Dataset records

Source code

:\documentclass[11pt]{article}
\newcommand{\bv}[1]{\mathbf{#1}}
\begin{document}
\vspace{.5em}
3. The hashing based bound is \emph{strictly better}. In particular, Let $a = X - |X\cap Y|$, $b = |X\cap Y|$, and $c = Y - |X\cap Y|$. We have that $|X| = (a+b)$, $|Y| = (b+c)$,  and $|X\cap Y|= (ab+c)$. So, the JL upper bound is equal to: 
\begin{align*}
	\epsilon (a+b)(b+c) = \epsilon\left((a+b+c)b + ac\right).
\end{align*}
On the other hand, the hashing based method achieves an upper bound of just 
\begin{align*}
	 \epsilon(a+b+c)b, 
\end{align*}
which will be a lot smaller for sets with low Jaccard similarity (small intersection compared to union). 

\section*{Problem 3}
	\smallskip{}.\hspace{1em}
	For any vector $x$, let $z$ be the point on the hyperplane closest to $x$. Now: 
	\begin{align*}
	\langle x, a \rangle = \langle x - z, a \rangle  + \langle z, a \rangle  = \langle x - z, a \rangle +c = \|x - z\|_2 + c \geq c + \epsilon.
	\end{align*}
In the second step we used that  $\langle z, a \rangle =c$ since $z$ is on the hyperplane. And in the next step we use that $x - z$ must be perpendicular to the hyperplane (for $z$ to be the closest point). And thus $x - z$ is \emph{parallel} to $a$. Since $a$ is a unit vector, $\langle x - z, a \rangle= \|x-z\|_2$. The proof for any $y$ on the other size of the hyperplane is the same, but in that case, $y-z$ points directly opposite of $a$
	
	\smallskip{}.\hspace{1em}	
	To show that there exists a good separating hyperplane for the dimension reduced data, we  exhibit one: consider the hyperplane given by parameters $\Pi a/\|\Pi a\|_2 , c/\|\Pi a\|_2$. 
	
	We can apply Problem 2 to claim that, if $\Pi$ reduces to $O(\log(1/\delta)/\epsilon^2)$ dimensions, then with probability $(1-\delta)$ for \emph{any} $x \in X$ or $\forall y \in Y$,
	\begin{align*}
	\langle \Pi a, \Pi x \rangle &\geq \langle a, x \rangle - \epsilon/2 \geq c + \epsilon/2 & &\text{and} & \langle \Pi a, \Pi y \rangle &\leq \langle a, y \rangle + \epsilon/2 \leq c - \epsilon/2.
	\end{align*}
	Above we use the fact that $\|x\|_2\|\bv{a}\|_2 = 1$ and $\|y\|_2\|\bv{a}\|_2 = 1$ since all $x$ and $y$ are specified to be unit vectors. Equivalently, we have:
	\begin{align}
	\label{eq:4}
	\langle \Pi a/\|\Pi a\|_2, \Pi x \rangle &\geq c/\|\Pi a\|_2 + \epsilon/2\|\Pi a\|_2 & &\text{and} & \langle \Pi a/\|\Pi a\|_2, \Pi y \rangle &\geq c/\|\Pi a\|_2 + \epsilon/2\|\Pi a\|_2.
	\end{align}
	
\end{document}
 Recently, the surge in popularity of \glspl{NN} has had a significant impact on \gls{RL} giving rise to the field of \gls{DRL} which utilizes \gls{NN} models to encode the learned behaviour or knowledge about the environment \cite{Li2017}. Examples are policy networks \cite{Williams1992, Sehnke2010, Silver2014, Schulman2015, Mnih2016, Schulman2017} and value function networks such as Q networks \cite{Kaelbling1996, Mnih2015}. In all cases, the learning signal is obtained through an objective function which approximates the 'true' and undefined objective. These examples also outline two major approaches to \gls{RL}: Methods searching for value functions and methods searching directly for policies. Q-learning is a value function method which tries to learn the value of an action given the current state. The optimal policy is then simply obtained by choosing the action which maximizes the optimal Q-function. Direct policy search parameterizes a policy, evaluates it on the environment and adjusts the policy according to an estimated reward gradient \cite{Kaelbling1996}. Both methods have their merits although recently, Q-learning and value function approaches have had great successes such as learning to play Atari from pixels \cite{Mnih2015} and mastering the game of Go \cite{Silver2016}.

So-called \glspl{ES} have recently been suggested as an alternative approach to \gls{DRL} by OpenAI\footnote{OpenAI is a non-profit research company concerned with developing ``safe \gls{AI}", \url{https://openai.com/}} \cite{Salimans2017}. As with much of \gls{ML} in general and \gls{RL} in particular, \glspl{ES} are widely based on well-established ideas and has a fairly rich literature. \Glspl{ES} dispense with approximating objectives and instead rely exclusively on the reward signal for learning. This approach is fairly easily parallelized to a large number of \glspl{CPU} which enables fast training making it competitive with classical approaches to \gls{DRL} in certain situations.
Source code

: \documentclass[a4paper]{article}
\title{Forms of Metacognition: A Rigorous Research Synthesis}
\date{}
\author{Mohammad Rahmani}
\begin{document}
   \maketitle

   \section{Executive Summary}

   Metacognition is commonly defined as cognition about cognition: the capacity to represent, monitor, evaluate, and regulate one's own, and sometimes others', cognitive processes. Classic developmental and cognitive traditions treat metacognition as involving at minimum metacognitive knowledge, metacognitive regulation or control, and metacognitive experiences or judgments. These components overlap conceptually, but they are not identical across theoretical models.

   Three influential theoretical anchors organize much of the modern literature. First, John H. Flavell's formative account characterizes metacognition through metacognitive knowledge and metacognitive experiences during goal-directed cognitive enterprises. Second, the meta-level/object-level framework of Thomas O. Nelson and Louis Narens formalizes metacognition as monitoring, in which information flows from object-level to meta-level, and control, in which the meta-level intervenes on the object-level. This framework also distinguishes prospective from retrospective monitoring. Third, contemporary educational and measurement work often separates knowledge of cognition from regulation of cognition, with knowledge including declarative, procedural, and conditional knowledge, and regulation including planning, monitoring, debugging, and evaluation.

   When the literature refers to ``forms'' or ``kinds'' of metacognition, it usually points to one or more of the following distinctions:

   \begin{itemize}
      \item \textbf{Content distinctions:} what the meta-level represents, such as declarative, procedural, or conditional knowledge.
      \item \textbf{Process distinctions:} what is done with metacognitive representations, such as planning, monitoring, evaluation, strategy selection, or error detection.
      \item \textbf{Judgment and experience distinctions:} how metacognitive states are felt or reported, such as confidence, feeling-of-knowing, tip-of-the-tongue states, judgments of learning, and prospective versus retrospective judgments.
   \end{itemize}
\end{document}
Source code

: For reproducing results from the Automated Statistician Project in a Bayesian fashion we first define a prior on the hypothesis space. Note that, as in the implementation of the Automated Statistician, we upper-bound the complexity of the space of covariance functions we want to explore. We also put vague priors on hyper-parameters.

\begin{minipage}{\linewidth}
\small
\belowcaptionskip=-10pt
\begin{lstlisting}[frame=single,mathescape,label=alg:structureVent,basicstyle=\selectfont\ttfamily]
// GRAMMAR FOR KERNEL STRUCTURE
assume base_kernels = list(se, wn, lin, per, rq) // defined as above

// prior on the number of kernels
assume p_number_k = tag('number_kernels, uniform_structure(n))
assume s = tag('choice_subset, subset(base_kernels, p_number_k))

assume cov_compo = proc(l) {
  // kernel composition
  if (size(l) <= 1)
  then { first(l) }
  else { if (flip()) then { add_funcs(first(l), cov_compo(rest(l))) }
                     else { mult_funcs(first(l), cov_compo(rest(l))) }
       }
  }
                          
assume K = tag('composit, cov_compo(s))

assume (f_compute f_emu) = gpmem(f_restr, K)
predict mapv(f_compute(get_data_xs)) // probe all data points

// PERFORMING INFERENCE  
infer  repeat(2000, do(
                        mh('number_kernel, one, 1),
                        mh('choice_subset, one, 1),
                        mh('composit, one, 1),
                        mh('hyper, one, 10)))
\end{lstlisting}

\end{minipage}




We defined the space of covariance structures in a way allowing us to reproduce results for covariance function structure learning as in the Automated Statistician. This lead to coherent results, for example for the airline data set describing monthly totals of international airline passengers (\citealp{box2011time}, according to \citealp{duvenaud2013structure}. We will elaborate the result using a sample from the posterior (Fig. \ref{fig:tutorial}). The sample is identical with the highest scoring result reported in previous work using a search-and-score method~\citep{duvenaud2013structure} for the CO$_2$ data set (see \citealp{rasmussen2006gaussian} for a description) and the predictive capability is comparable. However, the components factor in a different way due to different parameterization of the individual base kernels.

HOW TO COMPLETE THIS TASK: How many of the lines above include the word "minipage"? Only the number should be given.

SOLUTION TO THIS TASK: 2